Le marché, le libéralisme, les affaires : voilà le revirement (le quatrième du siècle) qui préside à la nouvelle reconstruction de Berlin. Et comme les précédentes fois, il ne s’agit pas seulement d’économie mais aussi de politique, d’éthique, de vision du monde. On pourrait alors parler ici d’“empressement démocratique”. Dans ce chantier berlinois du XXIe siècle, tout a été mis en œuvre pour que s’expriment pleinement les vertus de la nouvelle Allemagne réunifiée : consultation et transparence. Certes il existait depuis déjà trois décennies une telle tradition à l’ouest (démocratie participative, poids idéologique des Verts, toutes les valeurs issues de la génération contestatrice des années 60). Mais cette filiation démocratique n’est pas la seule référence qu’on trouve dans le chantier berlinois d’aujourd’hui. On y repère aussi, dans la manière de faire, une continuité avec d’autres époques nettement moins démocratiques : cette rapidité à vouloir éradiquer le passé, cette urgence à ôter les signes d’un passé plus ou moins bien assumé. Aujourd’hui, une nouvelle fois, il s’agit de “faire table rase”. Mais cette fois-ci, contrairement à l’hymne du Parti, c’est bien du passé communiste qu’il faut faire table rase.
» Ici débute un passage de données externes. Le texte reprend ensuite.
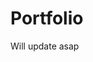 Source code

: <!DOCTYPE html>
<html>
<head>
	<title>Portfolio</title>
</head>
<body>
<h1>Portfolio</h1>
<p1>Will update asap</p1>
</body>
</html>
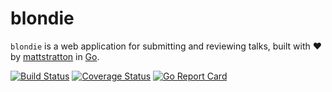 # blondie

`blondie` is a web application for submitting and reviewing talks, built with :heart: by [mattstratton](https://github.com/mattstratton) in [Go](https://golang.org/).

[![Build Status](https://travis-ci.org/mattstratton/blondie.svg?branch=master)](https://travis-ci.org/mattstratton/blondie)
[![Coverage Status](https://coveralls.io/repos/github/mattstratton/blondie/badge.svg?branch=master)](https://coveralls.io/github/mattstratton/blondie?branch=master)
[![Go Report Card](https://goreportcard.com/badge/github.com/mattstratton/blondie)](https://goreportcard.com/report/github.com/mattstratton/blondie)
Que faire des ruines du communisme ? Quelques fragments du Mur sont maintenant protégés dans un enclos, musée pour les futures générations à qui l’on viendra montrer un vestige de ce “Mur de la Honte”, comme on l’appelait. Peut-être la suite de la visite comportera-t-elle un arrêt au lieu muséal construit sur l’ancien siège de la Gestapo, autre lieu de “honte” devant lequel méditer… Et peut-être la visite se poursuivra-t-elle sur tous les lieux de “honte” constituant le passé des allemands… D’où vient donc cette rage à se débarrasser du passé ? D’où vient l’empressement à ne construire que l’avenir, c’est-à-dire le présent immédiat ?…
Le trait peut paraître grossier, et pourtant. Il suffit de rappeler ici les titres successifs de La Nouvelle Garde, célèbre bâtiment berlinois : d’abord dédié « Aux guerres de libération » (contre Napoléon), il fut re-dédié en 1931 « Aux morts de la guerre mondiale », puis en 1960 « Aux victimes du fascisme et du militarisme » (il était alors à Berlin-est), enfin, depuis 1993, il est « Souvenir de la République fédérale »… Lira-t-on un jour sur ce monument une dédicace aux victimes de la mondialisation ?
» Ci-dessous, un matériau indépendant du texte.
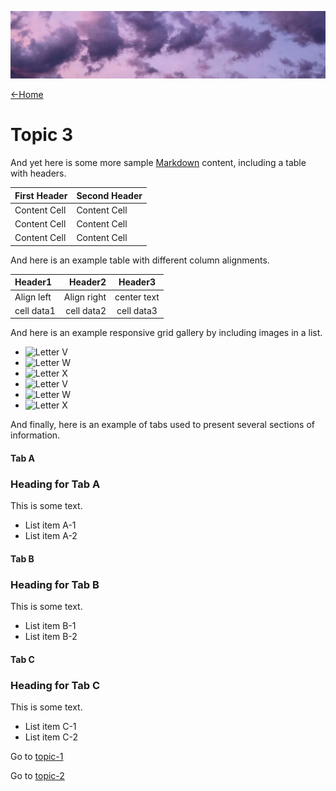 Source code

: ![](images/chase-moyer-730496-unsplash-cropped.jpg ':class=header-image-full-width')

[←Home](home.md)

# Topic 3

And yet here is some more sample [Markdown](https://en.wikipedia.org/wiki/Markdown) content, including a table with headers.

| First Header  | Second Header |
| ------------- | ------------- |
| Content Cell  | Content Cell  |
| Content Cell  | Content Cell  |
| Content Cell  | Content Cell  |

And here is an example table with different column alignments.

|Header1 |Header2  | Header3|
|:--- | ---: | :---:|
|Align left| Align right|center text|
|cell data1|cell data2|cell data3|

And here is an example responsive grid gallery by including images in a list.

* ![Letter V](https://fakeimg.pl/400x400?text=V) 
* ![Letter W](https://fakeimg.pl/400x400?text=W)
* ![Letter X](https://fakeimg.pl/400x400?text=X)
* ![Letter V](https://fakeimg.pl/400x400?text=V) 
* ![Letter W](https://fakeimg.pl/400x400?text=W)
* ![Letter X](https://fakeimg.pl/400x400?text=X)

And finally, here is an example of tabs used to present several sections of information.

<!-- tabs:start -->

#### **Tab A**

### Heading for Tab A

This is some text.

- List item A-1
- List item A-2

#### **Tab B**

### Heading for Tab B

This is some text.

- List item B-1
- List item B-2

#### **Tab C**

### Heading for Tab C

This is some text.

- List item C-1
- List item C-2

<!-- tabs:end -->

Go to [topic-1](topic-1.md)

Go to [topic-2](topic-2.md)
C’est bien cet enjeu qui apparaît aujourd’hui : une reconstruction menée sous les auspices du libéralisme économique, un nouvel homme nommé Promoteur qui, lui aussi, fait table rase du passé en construisant sur les ruines de l’ancien la cité de la Modernité. Certes cet homme nouveau n’a pas sciemment détruit l’ancienne ville pour y bâtir son empire. La plupart du temps, il se contente d’occuper le “no man’s land” de l’ancien Mur ou d’investir les anciennes friches urbaines. Certes ses intentions sont moins belliqueuses que celles de certains de ses illustres prédécesseurs. Mais il n’est pas dépourvu de pouvoir et, sur le plan de l’efficacité, c’est peut-être lui qui en possède le plus. Là où les républicains de l’époque de Weimar avaient manqué d’obstination, là où les nazis ont manqué de temps, l’industriel libéral tente à son tour sa chance. Il entreprend de remodeler la ville à son image. Et puisque l’époque n’est plus, paraît-il, dévolue aux idéologies, il agit avec un autre outil : l’argent. Pour preuve, la nouvelle Potsdamer Platz où s’enchâssent les tours de mastodontes de l’économie mondiale : Mercedes et Sony…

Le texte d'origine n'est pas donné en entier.